The Ralph Bivins Project – Podcast Guest: Wade Bowlin of Avison Young

HOUSTON – (Realty News Report) – The latest episode of The Ralph Bivins Project features Wade Bowlin, managing director in Houston for Avison Young, a global commercial real estate firm.


RALPH BIVINS: We’re here with Wade Bowlin, head of the Houston office of Avison Young office, an international commercial real estate firm. Wade is a knowledgeable source in the Houston office market, working for years with PM Real Estate Group, and Madison Marquette.

Wade, the office vacancy rate  in Houston is reportedly at an all-time high. How to you describe the current state of affairs in Houston?

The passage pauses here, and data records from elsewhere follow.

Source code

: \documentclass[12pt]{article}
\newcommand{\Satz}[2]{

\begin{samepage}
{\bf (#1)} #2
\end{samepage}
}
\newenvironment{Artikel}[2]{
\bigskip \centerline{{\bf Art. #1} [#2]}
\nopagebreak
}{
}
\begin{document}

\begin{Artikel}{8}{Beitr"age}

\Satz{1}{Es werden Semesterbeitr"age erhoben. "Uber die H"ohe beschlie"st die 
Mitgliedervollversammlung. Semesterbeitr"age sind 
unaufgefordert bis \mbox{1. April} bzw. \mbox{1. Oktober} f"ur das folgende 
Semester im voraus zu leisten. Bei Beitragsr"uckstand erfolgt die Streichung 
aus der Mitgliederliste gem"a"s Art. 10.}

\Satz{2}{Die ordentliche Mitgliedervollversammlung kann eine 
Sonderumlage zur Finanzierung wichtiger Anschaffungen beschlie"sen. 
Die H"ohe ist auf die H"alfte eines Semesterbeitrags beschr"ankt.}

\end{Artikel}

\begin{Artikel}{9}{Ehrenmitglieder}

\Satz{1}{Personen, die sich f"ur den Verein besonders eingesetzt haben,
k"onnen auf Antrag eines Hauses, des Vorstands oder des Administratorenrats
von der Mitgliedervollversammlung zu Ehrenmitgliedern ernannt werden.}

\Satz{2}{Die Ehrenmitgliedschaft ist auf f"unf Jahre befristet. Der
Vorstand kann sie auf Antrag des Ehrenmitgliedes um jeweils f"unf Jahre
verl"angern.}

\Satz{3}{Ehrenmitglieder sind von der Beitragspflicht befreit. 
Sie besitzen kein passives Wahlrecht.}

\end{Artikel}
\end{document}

WADE BOWLIN: You’re right, we are at an all-time high for vacancies. It’s kind of an interesting statistic. If you look at the leasing volume, we are not that far off from the way we’ve been historically. The issue is that we have a lot of volume. The volume of the deals over the past few years, particularly since the pandemic, have mainly involved a reduction of space. You might have lease deal, but it’s a company reducing its space from, say, a million SF to 500,000 SF. That’s quite a reduction in office space that a company is taking. Until we can get out of that situation, it’s going to be difficult. There are signs that things may be changing. There have been a couple of deals completed  – and we just did a deal — that involved an expansion. It’s a good sign. Hopefully, we are at the bottom and are turning the corner.  But until we see deals with actual expansion, we will be in for some tougher times.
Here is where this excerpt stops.